From top to bottom, restate the entries below word for word.

(Beginning of Material for the task)

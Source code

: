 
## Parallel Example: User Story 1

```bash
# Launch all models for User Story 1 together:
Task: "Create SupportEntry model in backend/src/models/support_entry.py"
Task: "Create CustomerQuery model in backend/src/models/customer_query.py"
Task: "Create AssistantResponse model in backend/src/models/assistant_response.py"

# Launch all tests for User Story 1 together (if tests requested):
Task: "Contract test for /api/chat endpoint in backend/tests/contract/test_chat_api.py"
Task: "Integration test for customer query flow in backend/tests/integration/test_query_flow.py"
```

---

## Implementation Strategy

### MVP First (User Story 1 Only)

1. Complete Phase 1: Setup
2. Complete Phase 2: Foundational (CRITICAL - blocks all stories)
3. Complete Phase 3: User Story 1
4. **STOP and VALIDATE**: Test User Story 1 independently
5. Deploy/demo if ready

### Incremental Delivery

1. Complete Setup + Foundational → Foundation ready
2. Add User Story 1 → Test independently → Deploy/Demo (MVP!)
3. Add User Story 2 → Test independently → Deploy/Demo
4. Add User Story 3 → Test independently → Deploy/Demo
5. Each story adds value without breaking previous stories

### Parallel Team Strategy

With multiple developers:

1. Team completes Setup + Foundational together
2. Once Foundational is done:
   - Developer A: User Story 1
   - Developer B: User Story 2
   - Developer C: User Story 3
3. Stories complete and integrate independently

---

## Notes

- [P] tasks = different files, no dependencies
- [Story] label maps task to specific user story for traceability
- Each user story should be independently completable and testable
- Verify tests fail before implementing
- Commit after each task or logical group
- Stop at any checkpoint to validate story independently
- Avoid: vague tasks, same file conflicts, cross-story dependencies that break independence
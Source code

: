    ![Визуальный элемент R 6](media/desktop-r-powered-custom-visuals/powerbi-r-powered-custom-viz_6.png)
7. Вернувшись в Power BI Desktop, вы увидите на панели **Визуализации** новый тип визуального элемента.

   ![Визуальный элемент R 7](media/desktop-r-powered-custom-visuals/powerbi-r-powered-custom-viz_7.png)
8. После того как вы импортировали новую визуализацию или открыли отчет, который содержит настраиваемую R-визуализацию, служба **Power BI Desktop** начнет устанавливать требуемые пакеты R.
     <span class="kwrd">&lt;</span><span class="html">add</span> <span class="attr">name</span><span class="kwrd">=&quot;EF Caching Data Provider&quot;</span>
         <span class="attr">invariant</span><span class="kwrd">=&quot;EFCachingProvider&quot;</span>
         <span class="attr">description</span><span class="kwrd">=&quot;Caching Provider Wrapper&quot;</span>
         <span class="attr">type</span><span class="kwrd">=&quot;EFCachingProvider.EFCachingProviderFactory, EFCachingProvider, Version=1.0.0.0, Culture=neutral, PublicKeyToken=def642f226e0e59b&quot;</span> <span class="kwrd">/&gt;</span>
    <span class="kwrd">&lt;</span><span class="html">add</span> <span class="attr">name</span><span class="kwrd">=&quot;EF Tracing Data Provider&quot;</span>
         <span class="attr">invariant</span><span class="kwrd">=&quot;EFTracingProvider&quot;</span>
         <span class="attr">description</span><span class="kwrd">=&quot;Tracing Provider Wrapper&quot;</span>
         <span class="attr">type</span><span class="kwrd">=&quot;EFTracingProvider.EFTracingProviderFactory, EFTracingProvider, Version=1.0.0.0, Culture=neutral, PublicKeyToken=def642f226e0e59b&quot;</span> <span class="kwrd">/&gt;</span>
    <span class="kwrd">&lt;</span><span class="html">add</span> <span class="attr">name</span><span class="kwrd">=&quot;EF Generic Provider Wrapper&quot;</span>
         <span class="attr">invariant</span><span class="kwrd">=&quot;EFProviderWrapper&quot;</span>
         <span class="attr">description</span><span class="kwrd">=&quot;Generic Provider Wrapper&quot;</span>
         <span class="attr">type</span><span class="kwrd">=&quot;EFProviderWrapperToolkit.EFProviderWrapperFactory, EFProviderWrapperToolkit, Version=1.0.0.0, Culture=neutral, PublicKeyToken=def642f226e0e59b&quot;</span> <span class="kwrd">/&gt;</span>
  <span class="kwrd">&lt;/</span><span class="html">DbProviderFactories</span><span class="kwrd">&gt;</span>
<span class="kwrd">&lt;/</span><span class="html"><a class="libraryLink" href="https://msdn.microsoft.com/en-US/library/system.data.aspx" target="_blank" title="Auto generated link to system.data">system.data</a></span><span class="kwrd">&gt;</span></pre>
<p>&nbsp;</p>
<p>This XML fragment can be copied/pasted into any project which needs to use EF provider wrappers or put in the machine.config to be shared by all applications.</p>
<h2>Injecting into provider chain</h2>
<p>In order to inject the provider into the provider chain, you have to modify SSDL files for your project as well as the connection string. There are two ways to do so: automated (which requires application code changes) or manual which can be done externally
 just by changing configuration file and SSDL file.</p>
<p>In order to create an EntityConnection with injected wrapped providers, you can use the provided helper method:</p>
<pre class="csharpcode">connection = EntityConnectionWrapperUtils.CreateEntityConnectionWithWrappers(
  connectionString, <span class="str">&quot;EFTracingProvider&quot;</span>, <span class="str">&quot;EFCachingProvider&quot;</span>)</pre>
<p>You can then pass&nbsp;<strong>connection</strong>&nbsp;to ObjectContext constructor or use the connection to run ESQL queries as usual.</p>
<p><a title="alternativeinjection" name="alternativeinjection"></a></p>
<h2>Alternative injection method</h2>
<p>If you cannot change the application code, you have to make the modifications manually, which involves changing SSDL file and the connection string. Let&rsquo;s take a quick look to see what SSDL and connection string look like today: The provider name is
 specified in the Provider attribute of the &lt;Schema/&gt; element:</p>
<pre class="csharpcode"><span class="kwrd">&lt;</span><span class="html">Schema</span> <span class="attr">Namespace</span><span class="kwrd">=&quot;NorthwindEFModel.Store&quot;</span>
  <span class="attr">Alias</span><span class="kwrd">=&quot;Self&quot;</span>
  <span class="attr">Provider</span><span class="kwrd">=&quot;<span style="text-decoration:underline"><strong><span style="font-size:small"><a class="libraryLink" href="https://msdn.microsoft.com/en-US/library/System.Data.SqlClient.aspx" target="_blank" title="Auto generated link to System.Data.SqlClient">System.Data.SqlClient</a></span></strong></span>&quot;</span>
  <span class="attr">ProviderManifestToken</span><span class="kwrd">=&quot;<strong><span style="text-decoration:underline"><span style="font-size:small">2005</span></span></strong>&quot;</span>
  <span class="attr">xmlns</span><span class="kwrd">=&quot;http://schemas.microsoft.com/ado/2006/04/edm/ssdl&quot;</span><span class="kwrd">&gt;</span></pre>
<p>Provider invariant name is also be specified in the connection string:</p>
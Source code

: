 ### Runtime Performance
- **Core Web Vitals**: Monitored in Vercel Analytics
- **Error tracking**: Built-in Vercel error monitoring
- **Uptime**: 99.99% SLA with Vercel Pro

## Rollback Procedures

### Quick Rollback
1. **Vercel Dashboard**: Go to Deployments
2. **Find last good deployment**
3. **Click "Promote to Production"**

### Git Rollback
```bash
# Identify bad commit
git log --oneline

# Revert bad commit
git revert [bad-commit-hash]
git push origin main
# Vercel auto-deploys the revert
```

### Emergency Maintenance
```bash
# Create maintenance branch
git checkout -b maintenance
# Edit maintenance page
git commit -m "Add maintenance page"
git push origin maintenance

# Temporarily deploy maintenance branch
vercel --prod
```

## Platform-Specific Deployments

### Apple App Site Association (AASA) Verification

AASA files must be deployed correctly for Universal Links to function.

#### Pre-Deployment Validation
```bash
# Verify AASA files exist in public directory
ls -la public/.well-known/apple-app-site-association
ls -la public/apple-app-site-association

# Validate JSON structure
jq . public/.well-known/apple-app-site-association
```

(End of Material for the task)

→ Reply to the exercise:
Source code

: 
## Parallel Example: User Story 1

```bash
# Launch all models for User Story 1 together:
Task: "Create SupportEntry model in backend/src/models/support_entry.py"
Task: "Create CustomerQuery model in backend/src/models/customer_query.py"
Task: "Create AssistantResponse model in backend/src/models/assistant_response.py"

# Launch all tests for User Story 1 together (if tests requested):
Task: "Contract test for /api/chat endpoint in backend/tests/contract/test_chat_api.py"
Task: "Integration test for customer query flow in backend/tests/integration/test_query_flow.py"
```

---

## Implementation Strategy

### MVP First (User Story 1 Only)

1. Complete Phase 1: Setup
2. Complete Phase 2: Foundational (CRITICAL - blocks all stories)
3. Complete Phase 3: User Story 1
4. **STOP and VALIDATE**: Test User Story 1 independently
5. Deploy/demo if ready

### Incremental Delivery

1. Complete Setup + Foundational → Foundation ready
2. Add User Story 1 → Test independently → Deploy/Demo (MVP!)
3. Add User Story 2 → Test independently → Deploy/Demo
4. Add User Story 3 → Test independently → Deploy/Demo
5. Each story adds value without breaking previous stories

### Parallel Team Strategy

With multiple developers:

1. Team completes Setup + Foundational together
2. Once Foundational is done:
   - Developer A: User Story 1
   - Developer B: User Story 2
   - Developer C: User Story 3
3. Stories complete and integrate independently

---

## Notes

- [P] tasks = different files, no dependencies
- [Story] label maps task to specific user story for traceability
- Each user story should be independently completable and testable
- Verify tests fail before implementing
- Commit after each task or logical group
- Stop at any checkpoint to validate story independently
- Avoid: vague tasks, same file conflicts, cross-story dependencies that break independence
Source code

:    ![Визуальный элемент R 6](media/desktop-r-powered-custom-visuals/powerbi-r-powered-custom-viz_6.png)
7. Вернувшись в Power BI Desktop, вы увидите на панели **Визуализации** новый тип визуального элемента.

   ![Визуальный элемент R 7](media/desktop-r-powered-custom-visuals/powerbi-r-powered-custom-viz_7.png)
8. После того как вы импортировали новую визуализацию или открыли отчет, который содержит настраиваемую R-визуализацию, служба **Power BI Desktop** начнет устанавливать требуемые пакеты R.
     <span class="kwrd">&lt;</span><span class="html">add</span> <span class="attr">name</span><span class="kwrd">=&quot;EF Caching Data Provider&quot;</span>
         <span class="attr">invariant</span><span class="kwrd">=&quot;EFCachingProvider&quot;</span>
         <span class="attr">description</span><span class="kwrd">=&quot;Caching Provider Wrapper&quot;</span>
         <span class="attr">type</span><span class="kwrd">=&quot;EFCachingProvider.EFCachingProviderFactory, EFCachingProvider, Version=1.0.0.0, Culture=neutral, PublicKeyToken=def642f226e0e59b&quot;</span> <span class="kwrd">/&gt;</span>
    <span class="kwrd">&lt;</span><span class="html">add</span> <span class="attr">name</span><span class="kwrd">=&quot;EF Tracing Data Provider&quot;</span>
         <span class="attr">invariant</span><span class="kwrd">=&quot;EFTracingProvider&quot;</span>
         <span class="attr">description</span><span class="kwrd">=&quot;Tracing Provider Wrapper&quot;</span>
         <span class="attr">type</span><span class="kwrd">=&quot;EFTracingProvider.EFTracingProviderFactory, EFTracingProvider, Version=1.0.0.0, Culture=neutral, PublicKeyToken=def642f226e0e59b&quot;</span> <span class="kwrd">/&gt;</span>
    <span class="kwrd">&lt;</span><span class="html">add</span> <span class="attr">name</span><span class="kwrd">=&quot;EF Generic Provider Wrapper&quot;</span>
         <span class="attr">invariant</span><span class="kwrd">=&quot;EFProviderWrapper&quot;</span>
         <span class="attr">description</span><span class="kwrd">=&quot;Generic Provider Wrapper&quot;</span>
         <span class="attr">type</span><span class="kwrd">=&quot;EFProviderWrapperToolkit.EFProviderWrapperFactory, EFProviderWrapperToolkit, Version=1.0.0.0, Culture=neutral, PublicKeyToken=def642f226e0e59b&quot;</span> <span class="kwrd">/&gt;</span>
  <span class="kwrd">&lt;/</span><span class="html">DbProviderFactories</span><span class="kwrd">&gt;</span>
<span class="kwrd">&lt;/</span><span class="html"><a class="libraryLink" href="https://msdn.microsoft.com/en-US/library/system.data.aspx" target="_blank" title="Auto generated link to system.data">system.data</a></span><span class="kwrd">&gt;</span></pre>
<p>&nbsp;</p>
<p>This XML fragment can be copied/pasted into any project which needs to use EF provider wrappers or put in the machine.config to be shared by all applications.</p>
<h2>Injecting into provider chain</h2>
<p>In order to inject the provider into the provider chain, you have to modify SSDL files for your project as well as the connection string. There are two ways to do so: automated (which requires application code changes) or manual which can be done externally
 just by changing configuration file and SSDL file.</p>
<p>In order to create an EntityConnection with injected wrapped providers, you can use the provided helper method:</p>
<pre class="csharpcode">connection = EntityConnectionWrapperUtils.CreateEntityConnectionWithWrappers(
  connectionString, <span class="str">&quot;EFTracingProvider&quot;</span>, <span class="str">&quot;EFCachingProvider&quot;</span>)</pre>
<p>You can then pass&nbsp;<strong>connection</strong>&nbsp;to ObjectContext constructor or use the connection to run ESQL queries as usual.</p>
<p><a title="alternativeinjection" name="alternativeinjection"></a></p>
<h2>Alternative injection method</h2>
<p>If you cannot change the application code, you have to make the modifications manually, which involves changing SSDL file and the connection string. Let&rsquo;s take a quick look to see what SSDL and connection string look like today: The provider name is
 specified in the Provider attribute of the &lt;Schema/&gt; element:</p>
<pre class="csharpcode"><span class="kwrd">&lt;</span><span class="html">Schema</span> <span class="attr">Namespace</span><span class="kwrd">=&quot;NorthwindEFModel.Store&quot;</span>
  <span class="attr">Alias</span><span class="kwrd">=&quot;Self&quot;</span>
  <span class="attr">Provider</span><span class="kwrd">=&quot;<span style="text-decoration:underline"><strong><span style="font-size:small"><a class="libraryLink" href="https://msdn.microsoft.com/en-US/library/System.Data.SqlClient.aspx" target="_blank" title="Auto generated link to System.Data.SqlClient">System.Data.SqlClient</a></span></strong></span>&quot;</span>
  <span class="attr">ProviderManifestToken</span><span class="kwrd">=&quot;<strong><span style="text-decoration:underline"><span style="font-size:small">2005</span></span></strong>&quot;</span>
  <span class="attr">xmlns</span><span class="kwrd">=&quot;http://schemas.microsoft.com/ado/2006/04/edm/ssdl&quot;</span><span class="kwrd">&gt;</span></pre>
<p>Provider invariant name is also be specified in the connection string:</p>
Source code

: ### Runtime Performance
- **Core Web Vitals**: Monitored in Vercel Analytics
- **Error tracking**: Built-in Vercel error monitoring
- **Uptime**: 99.99% SLA with Vercel Pro

## Rollback Procedures

### Quick Rollback
1. **Vercel Dashboard**: Go to Deployments
2. **Find last good deployment**
3. **Click "Promote to Production"**

### Git Rollback
```bash
# Identify bad commit
git log --oneline

# Revert bad commit
git revert [bad-commit-hash]
git push origin main
# Vercel auto-deploys the revert
```

### Emergency Maintenance
```bash
# Create maintenance branch
git checkout -b maintenance
# Edit maintenance page
git commit -m "Add maintenance page"
git push origin maintenance

# Temporarily deploy maintenance branch
vercel --prod
```

## Platform-Specific Deployments

### Apple App Site Association (AASA) Verification

AASA files must be deployed correctly for Universal Links to function.

#### Pre-Deployment Validation
```bash
# Verify AASA files exist in public directory
ls -la public/.well-known/apple-app-site-association
ls -la public/apple-app-site-association

# Validate JSON structure
jq . public/.well-known/apple-app-site-association
```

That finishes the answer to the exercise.